火鸡(第2/2页)

洪都拉斯人本来习惯圣诞节吃玉米粉蒸肉,近年来也肯学美国,吃吃火鸡了。印度人敢用咖喱抹火鸡,还会拿咖喱羊肉塞进火鸡肚子里;最华丽的是,他们敢拿印度香米饭、鹰嘴豆抓饭当馅料,火鸡就成了个大饭盆。最本地风情的,莫过于秘鲁人:往烤火鸡肚子里塞牛肉球、花生、鲜菠萝、白米。烤出来热带风情,难描难画。

话说,烤火鸡本身,实在是大工程。不像中国炖鸡汤,放得了料,就可以耐心等一锅浓香鲜美的汤出炉。火鸡庞大雄健,冻硬了之后面目狰狞,活像漫画里的帝国主义资本家。扛回来,准备火鸡填料就是大工程——你哪怕简单点,芹菜、洋葱、香料混起来,也够复杂。再扛去烤了,会感觉自己像个上古猎人似的。一个大火鸡整个上桌,会让人胆寒,撕吃也不方便。但一家围坐,看着一头庞大肥鸡,还是挺其乐融融的——大概这就是火鸡的魅力。好比中国人吃火锅,大家对着一口锅,比对着满桌菜肴,更容易亲近些。
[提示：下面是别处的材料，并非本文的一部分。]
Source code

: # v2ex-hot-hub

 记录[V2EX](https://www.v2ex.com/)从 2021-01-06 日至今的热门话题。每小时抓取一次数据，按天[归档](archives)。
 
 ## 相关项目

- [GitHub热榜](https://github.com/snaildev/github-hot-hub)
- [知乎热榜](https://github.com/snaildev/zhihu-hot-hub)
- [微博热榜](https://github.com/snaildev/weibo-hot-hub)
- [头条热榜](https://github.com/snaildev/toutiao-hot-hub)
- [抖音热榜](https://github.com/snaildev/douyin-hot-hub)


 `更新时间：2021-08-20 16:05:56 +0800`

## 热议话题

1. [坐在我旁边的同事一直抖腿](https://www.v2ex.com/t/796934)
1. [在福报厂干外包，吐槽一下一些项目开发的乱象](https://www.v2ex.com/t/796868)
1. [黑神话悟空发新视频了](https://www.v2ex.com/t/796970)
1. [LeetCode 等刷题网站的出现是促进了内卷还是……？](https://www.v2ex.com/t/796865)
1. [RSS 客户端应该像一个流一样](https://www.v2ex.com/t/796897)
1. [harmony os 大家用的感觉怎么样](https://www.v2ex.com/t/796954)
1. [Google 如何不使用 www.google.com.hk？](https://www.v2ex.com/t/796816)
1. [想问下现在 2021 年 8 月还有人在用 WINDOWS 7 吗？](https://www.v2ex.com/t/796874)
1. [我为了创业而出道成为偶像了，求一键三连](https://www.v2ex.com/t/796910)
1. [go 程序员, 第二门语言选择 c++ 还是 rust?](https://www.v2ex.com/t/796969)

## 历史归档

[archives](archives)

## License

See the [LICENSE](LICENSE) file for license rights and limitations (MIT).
真吃起来时,火鸡还是分类的。胸脯子是细腻白肉,鸡腿是壮硕黑肉。小孩子与姑娘家就斯斯文文找白肉吃,老爸叔伯们就气吞山河抱着鸡腿大啃。吃火鸡到最后是个体力活,把填料和肉吃完了,大家满足地打饱嗝。这时对上帝的感恩之心,才是最真诚的。

火鸡另一大好玩处是:实在太大,所以很容易一顿吃不完。比如《麦兜的故事》里,麦太太和麦兜一只火鸡拖拖拉拉,吃了小半年。倒不是香港人胃口小,而是火鸡实在太大。美国人经常吃完了火鸡还留个鸡架煮汤喝——一如南京人那里用鸭架煮汤。煮得的汤放土豆和蒜苗,又是一顿了。一只大火鸡能让人少的家庭吃一个圣诞假期,端的是实在。